Let me get this straight:  the FBI and CIA have been watching this Fort Hood shooter tick-turd for quite some time now, and were well aware he’d been reaching out to Al-Queda?  Then what the fuck was he still doing in the U.S. Army?!?  Come on, folks, we need to mind our store a little better than this…

It took them long enough, but the Chefs finally released impudent running back Larry Johnson on Monday.  And predictably, Larry proceeded to blame the mean ol’ K.C. media for all his transgressions and fuck-ups.  Sadly, L.J. will go down as a classic case of "what might have been"—he had all the talent in the world on the field, but pissed most of it away, alienated Kansas City fans and ultimately wore out his welcome here.  Guess he’ll be throwing his drinks at his "bitches" in another NFL city real soon.  This move also preserves the team’s all-time rushing record held by a much better citizen, "The Beast That Is The" Priest Holmes.  It’s also given numerous K.C. retailers cause to offer Larry Johnson jerseys at 50% off.  I have a better suggestion—I say we take those jerseys and convert them into diapers and donate them to a good charity in Dick Vermeil’s name.  Good riddance to a bonehead…

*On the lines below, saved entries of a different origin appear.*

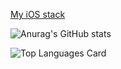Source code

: [My iOS stack](https://www.evernote.com/shard/s503/sh/bc445e2f-9548-1530-04c9-7b152529c178/357bea47c5d4bded8d15a5b01df2b591)

![Anurag's GitHub stats](https://github-readme-stats.vercel.app/api?username=kirilltitov1&bg_color=DEG,red,blue&count_private=false&show_icons=true)


![Top Languages Card](https://github-readme-stats.vercel.app/api/top-langs/?username=kirilltitov1&count_private=false&show_icons=true)


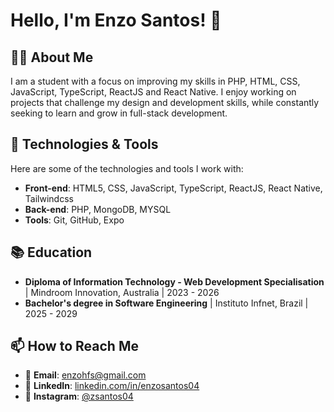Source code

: # Hello, I'm Enzo Santos! 👋

## 👨‍💻 About Me
I am a student with a focus on improving my skills in PHP, HTML, CSS, JavaScript, TypeScript, ReactJS and React Native. I enjoy working on projects that challenge my design and development skills, while constantly seeking to learn and grow in full-stack development.

## 🚀 Technologies & Tools

Here are some of the technologies and tools I work with:

- **Front-end**: HTML5, CSS, JavaScript, TypeScript, ReactJS, React Native, Tailwindcss
- **Back-end**: PHP, MongoDB, MYSQL
- **Tools**: Git, GitHub, Expo

## 📚 Education

- **Diploma of Information Technology - Web Development Specialisation** | Mindroom Innovation, Australia | 2023 - 2026
- **Bachelor's degree in Software Engineering** | Instituto Infnet, Brazil | 2025 - 2029

## 📫 How to Reach Me

- 📧 **Email**: enzohfs@gmail.com
- 💼 **LinkedIn**: [linkedin.com/in/enzosantos04](https://www.linkedin.com/in/enzosantos04/)
- 📸 **Instagram**: [@zsantos04](https://www.instagram.com/zsantos04/)

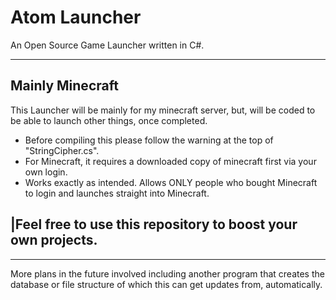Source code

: 
Atom Launcher
=============
An Open Source Game Launcher written in C#.

----------------------
Mainly Minecraft
-----------------
>
This Launcher will be mainly for my minecraft server, but, will be coded to be able to launch other things, once completed.


- Before compiling this please follow the warning at the top of "StringCipher.cs".
- For Minecraft, it requires a downloaded copy of minecraft first via your own login.
- Works exactly as intended. Allows ONLY people who bought Minecraft to login and launches straight into Minecraft.

|Feel free to use this repository to boost your own projects.
----------------------

----------------------
More plans in the future involved including another program that creates the database or file structure of which this can get updates from, automatically.
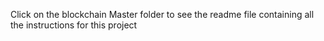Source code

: Click on the blockchain Master folder to see the readme file containing all the instructions for this project
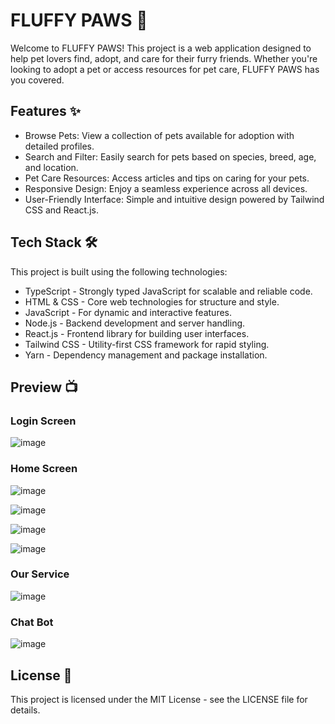 # FLUFFY PAWS 🐾

Welcome to FLUFFY PAWS! This project is a web application designed to help pet lovers find, adopt, and care for their furry friends. Whether you're looking to adopt a pet or access resources for pet care, FLUFFY PAWS has you covered.

## Features ✨
* Browse Pets: View a collection of pets available for adoption with detailed profiles.
* Search and Filter: Easily search for pets based on species, breed, age, and location.
* Pet Care Resources: Access articles and tips on caring for your pets.
* Responsive Design: Enjoy a seamless experience across all devices.
* User-Friendly Interface: Simple and intuitive design powered by Tailwind CSS and React.js.

## Tech Stack 🛠️
This project is built using the following technologies:

* TypeScript - Strongly typed JavaScript for scalable and reliable code.
* HTML & CSS - Core web technologies for structure and style.
* JavaScript - For dynamic and interactive features.
* Node.js - Backend development and server handling.
* React.js - Frontend library for building user interfaces.
* Tailwind CSS - Utility-first CSS framework for rapid styling.
* Yarn - Dependency management and package installation.


## Preview 📺

### Login Screen
![image](https://github.com/user-attachments/assets/a5e83372-1cbd-4425-b500-af4c6fd7379d)


### Home Screen 
![image](https://github.com/user-attachments/assets/25f3aa91-6d9d-4535-b128-732db952fbd7)

![image](https://github.com/user-attachments/assets/aba6fc27-84c2-4240-bb45-37afc84719c0)

![image](https://github.com/user-attachments/assets/16364acb-2324-42c9-ad0c-632ba025fffa)

![image](https://github.com/user-attachments/assets/60310610-8cde-4643-b7e0-1117dcf805e8)


### Our Service
![image](https://github.com/user-attachments/assets/587de9f0-13f5-42e4-97b9-51396a6c7848)



### Chat Bot
![image](https://github.com/user-attachments/assets/06b3ee80-0831-4696-b4be-8c84b27e6538)


## License 📜

This project is licensed under the MIT License - see the LICENSE file for details.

Nice to see them finally execute that D.C. sniper douche-bag last night.  Don’t rest in peace, butt-munch—hope you were gravely disappointed when you realized there ain't no Allah after all.  Good riddance to a mega-asshole…

There was much hoop-de-doo in the media this week about tennis player Andre Agassi’s forthcoming autobiography where he says he actually hated tennis, but was forced to play against his will by his allegedly domineering father while growing up.  And this is the guy that Canon cameras positioned as a "Rebel" in their TV ads back in the day?  Doesn’t strike me as being terribly rebellious if he couldn’t even stand up to his old man.  And cry me a freakin’ river for all those millions you made playing that game you so hated, Andre…

To all the conservatives who pissed and moaned last fall when Newsweek had the unmitigated temerity to put Sarah Palin’s un-retouched extreme close-up that revealed all her supposed "flaws" on their cover, I direct your attention to the latest issue of Time.  There you’ll find more wrinkles on Hillary Clinton’s face than in an un-made bed—and this ain’t even a close-up!  Miss Winky-Dink should be deliriously grateful to look as good as she does at her age anyway ($150,000 clothing and make-up budget notwithstanding), because the years haven’t been kind to our current Secretary of State, it appears…

I think I already mentioned on here that Lowe’s hardware store had their outdoor Xmas decorations for sale back on September 18th.  This past weekend, the bloody Salivatin’ Army bell ringers—a major bane of my existence—were already out in force at the new Walmart in Raytown, and when the clock struck midnight on Halloween, one of our local FM stations started playing wall-to-wall holiday music.  At the risk of sounding like E. Scrooge, I think Ozzy Osbourne nailed it when he said, "I hate fucking Christmas!"  Every year, this yuletide thing seems to start earlier and earlier, and it sucks the life right out of me.  Whatever happened to waiting until Thanksgiving to start the holiday season?  Before long, the damn stores will be putting out the inflatable snowmen and Santas on the 4th of July!  I miss the days when Christmas was something fun to look forward to, rather than the obligation that it’s morphed into in recent years.  It also doesn’t help that I’m not religious, so that aspect of the Christmas season doesn’t register with me, either.  Cancel Christmas?  Sounds ducky to me…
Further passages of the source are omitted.